Contexte
Repenser l’Université d’Etat d’Haïti (UEH) dans son ensemble ne se résume pas uniquement à ses missions légitimes à travers la logique de réorganisation de son système administratif, académique et de recherche ni d’entamer son expansion physique. Ce sont des objectifs à atteindre moyennant que l’UEH se dote d’une forte capacité financière afin de réduire sa stricte dépendance du trésor public, si elle entend s’élever au rang des meilleures universités du monde. Sinon, le recours ultime serait de porter l’Etat à augmenter significativement sa part du budget national qui oscille entre 0,5% et 2% depuis le début des années 2000 à date, indifféremment du taux de croissance du budget national souvent à deux chiffres. Concrètement, ces niveaux d’allocations budgétaires n’ont jamais été suffisantes pour répondre adéquatement au prescrit de l’article 208 de la Constitution de 1987 de la République d’Haïti. Laquelle fait de l’Université d’Etat d’Haïti (UEH) l’entité d’enseignement supérieur public appelée à former gratuitement les citoyens afin qu’ils puissent activement participer au développement du pays.
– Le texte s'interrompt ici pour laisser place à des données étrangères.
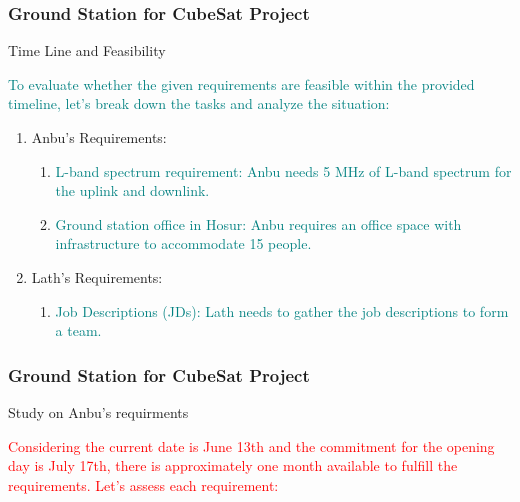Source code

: \newpage
\begin{frame}
\frametitle{Ground Station for CubeSat Project }
\begin{block}{ Time Line and Feasibility}

\textcolor{teal}{
To evaluate whether the given requirements are feasible within the provided timeline, let's break down the tasks and analyze the situation:}


\begin{enumerate}
    \item  Anbu's Requirements:
    
    \begin{enumerate}
        \item  \textcolor{teal}{ L-band spectrum requirement: Anbu needs 5 MHz of L-band spectrum for the uplink and downlink.}
        \item \textcolor{teal}{ Ground station office in Hosur: Anbu requires an office space with infrastructure to accommodate 15 people.}
    \end{enumerate}
    
    \item  Lath's Requirements:
       \begin{enumerate}
        \item  \textcolor{teal}{Job Descriptions (JDs): Lath needs to gather the job descriptions to form a team.}
     \end{enumerate}
    
\end{enumerate}

 
\end{block}
\end{frame}


\newpage
\begin{frame}
\frametitle{Ground Station for CubeSat Project }
\begin{block}{Study on Anbu's requirments }


\textcolor{red}{Considering the current date is June 13th and the commitment for the opening day is July 17th, there is approximately one month available to fulfill the requirements. Let's assess each requirement:}




 
\end{block}
\end{frame}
Pour que l’UEH neutralise les effets pervers de maigres allocations du trésor public, elle doit non seulement diversifier ses sources de financement, mais aussi assurer l’efficience budgétaire en rationalisant son processus. Ainsi, ce texte propose d’en discuter en :
1. montrant la nécessité de combattre la précarité financière de l’UEH ;
2. exposant la pratique budgétaire à l’UEH depuis le début des années 2000 ;
3. décrivant le processus de rationalisation du processus budgétaire ;
4. pour conclure, il fait le croquis de la méthodologie d’arbitrage budgétaire qui sera utilisée.
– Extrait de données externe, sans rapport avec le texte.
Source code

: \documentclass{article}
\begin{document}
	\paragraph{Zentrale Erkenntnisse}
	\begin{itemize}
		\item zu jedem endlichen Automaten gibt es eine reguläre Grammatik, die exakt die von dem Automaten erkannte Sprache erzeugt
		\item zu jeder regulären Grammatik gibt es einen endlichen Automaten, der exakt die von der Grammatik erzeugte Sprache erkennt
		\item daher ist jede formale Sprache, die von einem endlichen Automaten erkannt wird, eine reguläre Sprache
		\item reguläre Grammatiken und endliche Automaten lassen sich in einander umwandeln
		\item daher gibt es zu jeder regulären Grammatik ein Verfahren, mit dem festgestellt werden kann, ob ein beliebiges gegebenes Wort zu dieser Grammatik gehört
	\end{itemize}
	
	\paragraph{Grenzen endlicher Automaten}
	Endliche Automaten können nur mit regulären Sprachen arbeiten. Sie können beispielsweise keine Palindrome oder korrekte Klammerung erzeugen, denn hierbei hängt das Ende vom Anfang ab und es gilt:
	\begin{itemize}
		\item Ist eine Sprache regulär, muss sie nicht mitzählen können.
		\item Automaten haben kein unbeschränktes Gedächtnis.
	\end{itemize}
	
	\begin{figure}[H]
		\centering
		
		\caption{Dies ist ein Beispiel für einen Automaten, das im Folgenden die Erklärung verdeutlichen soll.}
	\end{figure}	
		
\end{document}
1. Combattre la précarité financière de l’UEH
Ces fonds servent à subventionner tous les étudiants du premier cycle et à répondre aux engagements du personnel enseignant et administratif qui s’y implique. Dans cette précarité financière, l’UEH ne sera jamais en mesure de soutenir le pilier recherche ni instituer de nouveaux programmes post-gradués. Toutefois, s’il fallait en tenir compte, trouver une part significative pour les accommoder, il en résulterait des coûts d’opportunité qui influenceraient négativement la performance du premier cycle pour lequel les allocations ont été destinées originellement. Le cas contraire ferait des études post-gradués et de la recherche des commodités rares. Pour y faire face, l’UEH doit mettre à profit sa troisième mission celle du service à la communauté en offrant des formations payantes à tous ceux qui ne bénéficient pas de bourses attribués aux bacheliers par le biais du concours d’admission annuel. Aussi, cette stratégie permettra aux jeunes des communautés avoisinantes de resserrer les liens avec l’UEH en y intégrant différents corps de métier à un niveau ou à un autre.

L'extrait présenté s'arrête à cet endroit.